Saved entries:
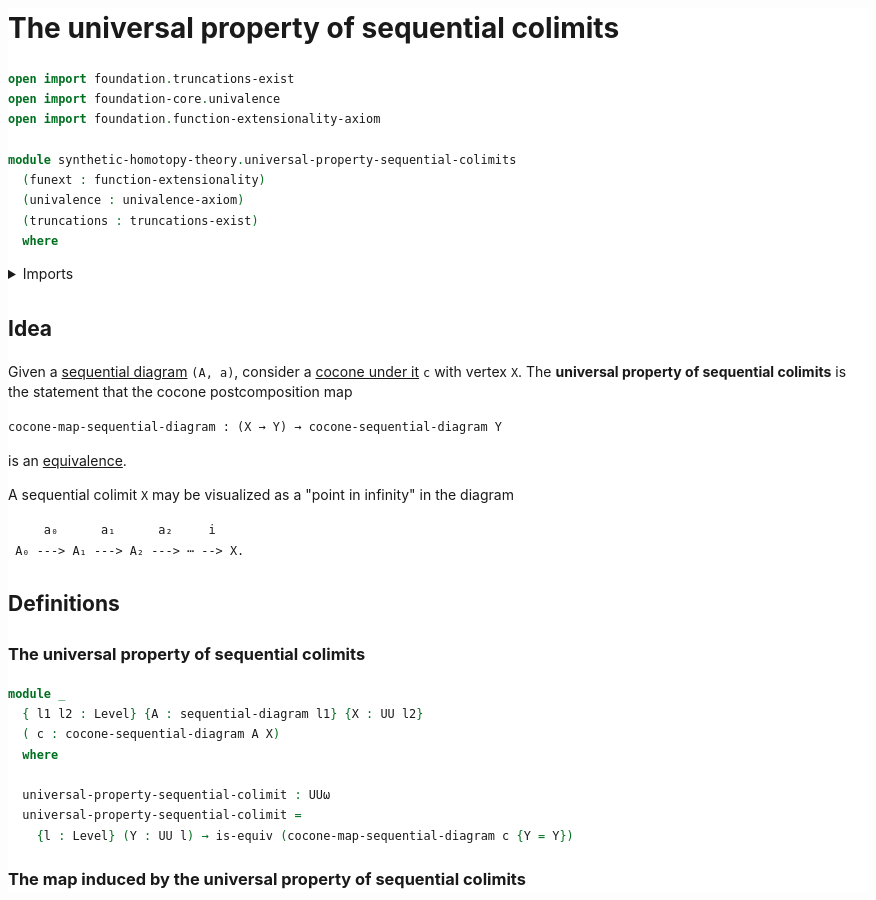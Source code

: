 # The universal property of sequential colimits

```agda
open import foundation.truncations-exist
open import foundation-core.univalence
open import foundation.function-extensionality-axiom

module synthetic-homotopy-theory.universal-property-sequential-colimits
  (funext : function-extensionality)
  (univalence : univalence-axiom)
  (truncations : truncations-exist)
  where
```

<details><summary>Imports</summary></details>

## Idea

Given a [sequential diagram](synthetic-homotopy-theory.sequential-diagrams.md)
`(A, a)`, consider a
[cocone under it](synthetic-homotopy-theory.cocones-under-sequential-diagrams.md)
`c` with vertex `X`. The **universal property of sequential colimits** is the
statement that the cocone postcomposition map

```text
cocone-map-sequential-diagram : (X → Y) → cocone-sequential-diagram Y
```

is an [equivalence](foundation.equivalences.md).

A sequential colimit `X` may be visualized as a "point in infinity" in the
diagram

```text
     a₀      a₁      a₂     i
 A₀ ---> A₁ ---> A₂ ---> ⋯ --> X.
```

## Definitions

### The universal property of sequential colimits

```agda
module _
  { l1 l2 : Level} {A : sequential-diagram l1} {X : UU l2}
  ( c : cocone-sequential-diagram A X)
  where

  universal-property-sequential-colimit : UUω
  universal-property-sequential-colimit =
    {l : Level} (Y : UU l) → is-equiv (cocone-map-sequential-diagram c {Y = Y})
```

### The map induced by the universal property of sequential colimits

WHAT YOU SHOULD DO:
Gather from the data above every line with the string "axiom".

REPLY:
open import foundation.function-extensionality-axiom
  (univalence : univalence-axiom)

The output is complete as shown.